=== Document images with source code ===
**********

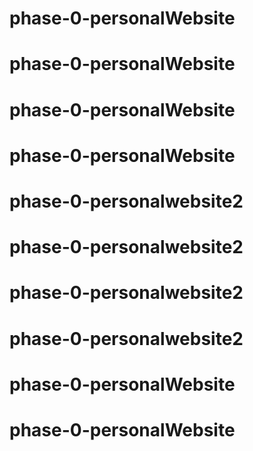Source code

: # phase-0-personalWebsite
# phase-0-personalWebsite
# phase-0-personalWebsite
# phase-0-personalWebsite
# phase-0-personalwebsite2
# phase-0-personalwebsite2
# phase-0-personalwebsite2
# phase-0-personalwebsite2
# phase-0-personalWebsite
# phase-0-personalWebsite
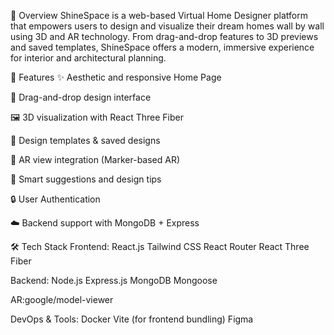 📌 Overview ShineSpace is a web-based Virtual Home Designer platform that empowers users to design and visualize their dream homes wall by wall using 3D and AR technology. From drag-and-drop features to 3D previews and saved templates, ShineSpace offers a modern, immersive experience for interior and architectural planning.

🚀 Features ✨ Aesthetic and responsive Home Page

🧩 Drag-and-drop design interface

🖼️ 3D visualization with React Three Fiber

📁 Design templates & saved designs

📲 AR view integration (Marker-based AR)

🧠 Smart suggestions and design tips

🔒 User Authentication

☁️ Backend support with MongoDB + Express

🛠️ Tech Stack Frontend: React.js Tailwind CSS React Router React Three Fiber

Backend: Node.js Express.js MongoDB Mongoose

AR:google/model-viewer

DevOps & Tools: Docker Vite (for frontend bundling) Figma
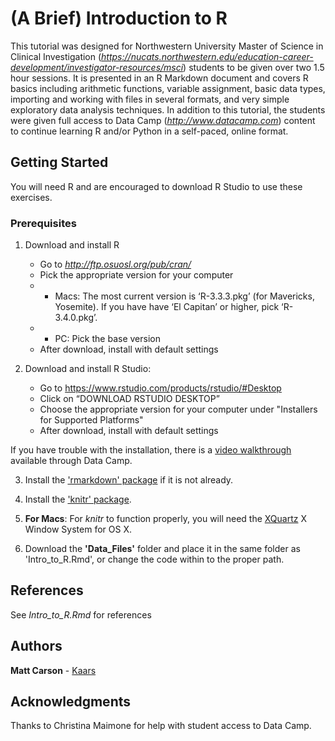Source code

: # (A Brief) Introduction to R

This tutorial was designed for Northwestern University Master of Science in Clinical Investigation (*<https://nucats.northwestern.edu/education-career-development/investigator-resources/msci>*) students to be given over two 1.5 hour sessions. It is presented in an R Markdown document and covers R basics including arithmetic functions, variable assignment, basic data types, importing and working with files in several formats, and very simple exploratory data analysis techniques. In addition to this tutorial, the students were given full access to Data Camp (*<http://www.datacamp.com>*) content to continue learning R and/or Python in a self-paced, online format.

## Getting Started

You will need R and are encouraged to download R Studio to use these exercises. 

### Prerequisites

1. Download and install R
	* Go to *<http://ftp.osuosl.org/pub/cran/>*
	* Pick the appropriate version for your computer
	*	* Macs: The most current version is ‘R-3.3.3.pkg’ (for Mavericks, Yosemite). If you have have ‘El Capitan’ or higher, pick ‘R-3.4.0.pkg’.
	*	* PC: Pick the base version
	* After download, install with default settings

2. Download and install R Studio:
	* Go to https://www.rstudio.com/products/rstudio/#Desktop
	* Click on “DOWNLOAD RSTUDIO DESKTOP”
	* Choose the appropriate version for your computer under "Installers for Supported Platforms"
	* After download, install with default settings

If you have trouble with the installation, there is a [video walkthrough](https://campus.datacamp.com/courses/working-with-the-rstudio-ide-part-1/orientation?ex=3) available through Data Camp.

3. Install the ['rmarkdown' package](https://cran.r-project.org/web/packages/rmarkdown/rmarkdown.pdf) if it is not already.

4. Install the ['knitr' package](https://cran.r-project.org/web/packages/knitr/knitr.pdf).

5. **For Macs**: For _knitr_ to function properly, you will need the [XQuartz](https://www.xquartz.org/) X Window System for OS X.

6. Download the **'Data_Files'** folder and place it in the same folder as 'Intro_to_R.Rmd', or change the code within to the proper path.

## References

See _Intro_to_R.Rmd_ for references

## Authors

**Matt Carson** - [Kaars](https://github.com/kaars)

## Acknowledgments

Thanks to Christina Maimone for help with student access to Data Camp.

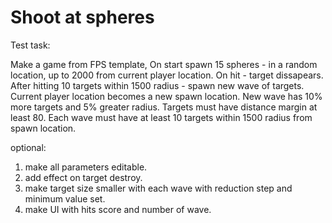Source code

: # Shoot at spheres

Test task:

Make a game from FPS template, 
On start spawn 15 spheres - in a random location, up to 2000 from current player location.
On hit - target dissapears.
After hitting 10 targets within 1500 radius - spawn new wave of targets. 
Current player location becomes a new spawn location.
New wave has 10% more targets and 5% greater radius.
Targets must have distance margin at least 80.
Each wave must have at least 10 targets within 1500 radius from spawn location.

optional:
1. make all parameters editable.
2. add effect on target destroy.
3. make target size smaller with each wave with reduction step and minimum value set.
4. make UI with hits score and number of wave.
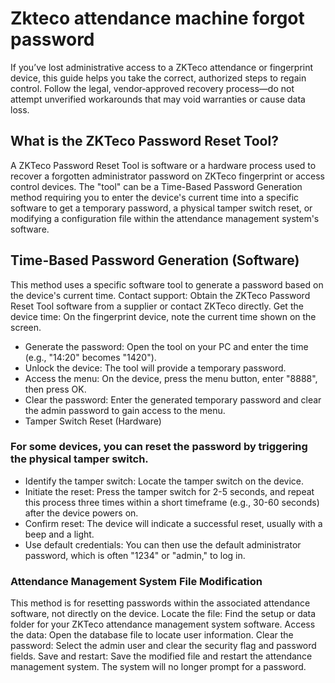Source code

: # Zkteco attendance machine forgot password

If you’ve lost administrative access to a ZKTeco attendance or fingerprint device, this guide helps you take the correct, authorized steps to regain control. Follow the legal, vendor‑approved recovery process—do not attempt unverified workarounds that may void warranties or cause data loss.
## What is the ZKTeco Password Reset Tool?
A ZKTeco Password Reset Tool is software or a hardware process used to recover a forgotten administrator password on ZKTeco fingerprint or access control devices. The "tool" can be a Time-Based Password Generation method requiring you to enter the device's current time into a specific software to get a temporary password, a physical tamper switch reset, or modifying a configuration file within the attendance management system's software. 

## Time-Based Password Generation (Software)
This method uses a specific software tool to generate a password based on the device's current time. 
Contact support: Obtain the ZKTeco Password Reset Tool software from a supplier or contact ZKTeco directly. 
Get the device time: On the fingerprint device, note the current time shown on the screen.
- Generate the password: Open the tool on your PC and enter the time (e.g., "14:20" becomes "1420"). 
- Unlock the device: The tool will provide a temporary password. 
- Access the menu: On the device, press the menu button, enter "8888", then press OK. 
- Clear the password: Enter the generated temporary password and clear the admin password to gain access to the menu. 
- Tamper Switch Reset (Hardware)
### For some devices, you can reset the password by triggering the physical tamper switch. 
- Identify the tamper switch: Locate the tamper switch on the device. 
- Initiate the reset: Press the tamper switch for 2-5 seconds, and repeat this process three times within a short timeframe (e.g., 30-60 seconds) after the device powers on. 
- Confirm reset: The device will indicate a successful reset, usually with a beep and a light. 
- Use default credentials: You can then use the default administrator password, which is often "1234" or "admin," to log in. 
### Attendance Management System File Modification
This method is for resetting passwords within the associated attendance software, not directly on the device. 
Locate the file: Find the setup or data folder for your ZKTeco attendance management system software.
Access the data: Open the database file to locate user information.
Clear the password: Select the admin user and clear the security flag and password fields.
Save and restart: Save the modified file and restart the attendance management system. The system will no longer prompt for a password.
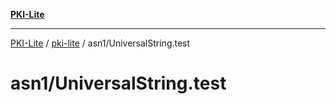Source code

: [**PKI-Lite**](../../../README.md)

---

[PKI-Lite](../../../README.md) / [pki-lite](../../README.md) / asn1/UniversalString.test

# asn1/UniversalString.test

**********

=== TASK DETAILS ===
Set the entries down again exactly. Do not include the images.

=== RESPONSE TO THIS TASK ===
Source code

: # phase-0-personalWebsite
# phase-0-personalWebsite
# phase-0-personalWebsite
# phase-0-personalWebsite
# phase-0-personalwebsite2
# phase-0-personalwebsite2
# phase-0-personalwebsite2
# phase-0-personalwebsite2
# phase-0-personalWebsite
# phase-0-personalWebsite
 📌 Overview ShineSpace is a web-based Virtual Home Designer platform that empowers users to design and visualize their dream homes wall by wall using 3D and AR technology. From drag-and-drop features to 3D previews and saved templates, ShineSpace offers a modern, immersive experience for interior and architectural planning.

🚀 Features ✨ Aesthetic and responsive Home Page

🧩 Drag-and-drop design interface

🖼️ 3D visualization with React Three Fiber

📁 Design templates & saved designs

📲 AR view integration (Marker-based AR)

🧠 Smart suggestions and design tips

🔒 User Authentication

☁️ Backend support with MongoDB + Express

🛠️ Tech Stack Frontend: React.js Tailwind CSS React Router React Three Fiber

Backend: Node.js Express.js MongoDB Mongoose

AR:google/model-viewer

DevOps & Tools: Docker Vite (for frontend bundling) Figma
Source code

: # (A Brief) Introduction to R

This tutorial was designed for Northwestern University Master of Science in Clinical Investigation (*<https://nucats.northwestern.edu/education-career-development/investigator-resources/msci>*) students to be given over two 1.5 hour sessions. It is presented in an R Markdown document and covers R basics including arithmetic functions, variable assignment, basic data types, importing and working with files in several formats, and very simple exploratory data analysis techniques. In addition to this tutorial, the students were given full access to Data Camp (*<http://www.datacamp.com>*) content to continue learning R and/or Python in a self-paced, online format.

## Getting Started

You will need R and are encouraged to download R Studio to use these exercises. 

### Prerequisites

1. Download and install R
	* Go to *<http://ftp.osuosl.org/pub/cran/>*
	* Pick the appropriate version for your computer
	*	* Macs: The most current version is ‘R-3.3.3.pkg’ (for Mavericks, Yosemite). If you have have ‘El Capitan’ or higher, pick ‘R-3.4.0.pkg’.
	*	* PC: Pick the base version
	* After download, install with default settings

2. Download and install R Studio:
	* Go to https://www.rstudio.com/products/rstudio/#Desktop
	* Click on “DOWNLOAD RSTUDIO DESKTOP”
	* Choose the appropriate version for your computer under "Installers for Supported Platforms"
	* After download, install with default settings

If you have trouble with the installation, there is a [video walkthrough](https://campus.datacamp.com/courses/working-with-the-rstudio-ide-part-1/orientation?ex=3) available through Data Camp.

3. Install the ['rmarkdown' package](https://cran.r-project.org/web/packages/rmarkdown/rmarkdown.pdf) if it is not already.

4. Install the ['knitr' package](https://cran.r-project.org/web/packages/knitr/knitr.pdf).

5. **For Macs**: For _knitr_ to function properly, you will need the [XQuartz](https://www.xquartz.org/) X Window System for OS X.

6. Download the **'Data_Files'** folder and place it in the same folder as 'Intro_to_R.Rmd', or change the code within to the proper path.

## References

See _Intro_to_R.Rmd_ for references

## Authors

**Matt Carson** - [Kaars](https://github.com/kaars)

## Acknowledgments

Thanks to Christina Maimone for help with student access to Data Camp.

Source code

: # Shoot at spheres

Test task:

Make a game from FPS template, 
On start spawn 15 spheres - in a random location, up to 2000 from current player location.
On hit - target dissapears.
After hitting 10 targets within 1500 radius - spawn new wave of targets. 
Current player location becomes a new spawn location.
New wave has 10% more targets and 5% greater radius.
Targets must have distance margin at least 80.
Each wave must have at least 10 targets within 1500 radius from spawn location.

optional:
1. make all parameters editable.
2. add effect on target destroy.
3. make target size smaller with each wave with reduction step and minimum value set.
4. make UI with hits score and number of wave.
Source code

: # Zkteco attendance machine forgot password

If you’ve lost administrative access to a ZKTeco attendance or fingerprint device, this guide helps you take the correct, authorized steps to regain control. Follow the legal, vendor‑approved recovery process—do not attempt unverified workarounds that may void warranties or cause data loss.
## What is the ZKTeco Password Reset Tool?
A ZKTeco Password Reset Tool is software or a hardware process used to recover a forgotten administrator password on ZKTeco fingerprint or access control devices. The "tool" can be a Time-Based Password Generation method requiring you to enter the device's current time into a specific software to get a temporary password, a physical tamper switch reset, or modifying a configuration file within the attendance management system's software. 

## Time-Based Password Generation (Software)
This method uses a specific software tool to generate a password based on the device's current time. 
Contact support: Obtain the ZKTeco Password Reset Tool software from a supplier or contact ZKTeco directly. 
Get the device time: On the fingerprint device, note the current time shown on the screen.
- Generate the password: Open the tool on your PC and enter the time (e.g., "14:20" becomes "1420"). 
- Unlock the device: The tool will provide a temporary password. 
- Access the menu: On the device, press the menu button, enter "8888", then press OK. 
- Clear the password: Enter the generated temporary password and clear the admin password to gain access to the menu. 
- Tamper Switch Reset (Hardware)
### For some devices, you can reset the password by triggering the physical tamper switch. 
- Identify the tamper switch: Locate the tamper switch on the device. 
- Initiate the reset: Press the tamper switch for 2-5 seconds, and repeat this process three times within a short timeframe (e.g., 30-60 seconds) after the device powers on. 
- Confirm reset: The device will indicate a successful reset, usually with a beep and a light. 
- Use default credentials: You can then use the default administrator password, which is often "1234" or "admin," to log in. 
### Attendance Management System File Modification
This method is for resetting passwords within the associated attendance software, not directly on the device. 
Locate the file: Find the setup or data folder for your ZKTeco attendance management system software.
Access the data: Open the database file to locate user information.
Clear the password: Select the admin user and clear the security flag and password fields.
Save and restart: Save the modified file and restart the attendance management system. The system will no longer prompt for a password.
Source code

: [**PKI-Lite**](../../../README.md)

---

[PKI-Lite](../../../README.md) / [pki-lite](../../README.md) / asn1/UniversalString.test

# asn1/UniversalString.test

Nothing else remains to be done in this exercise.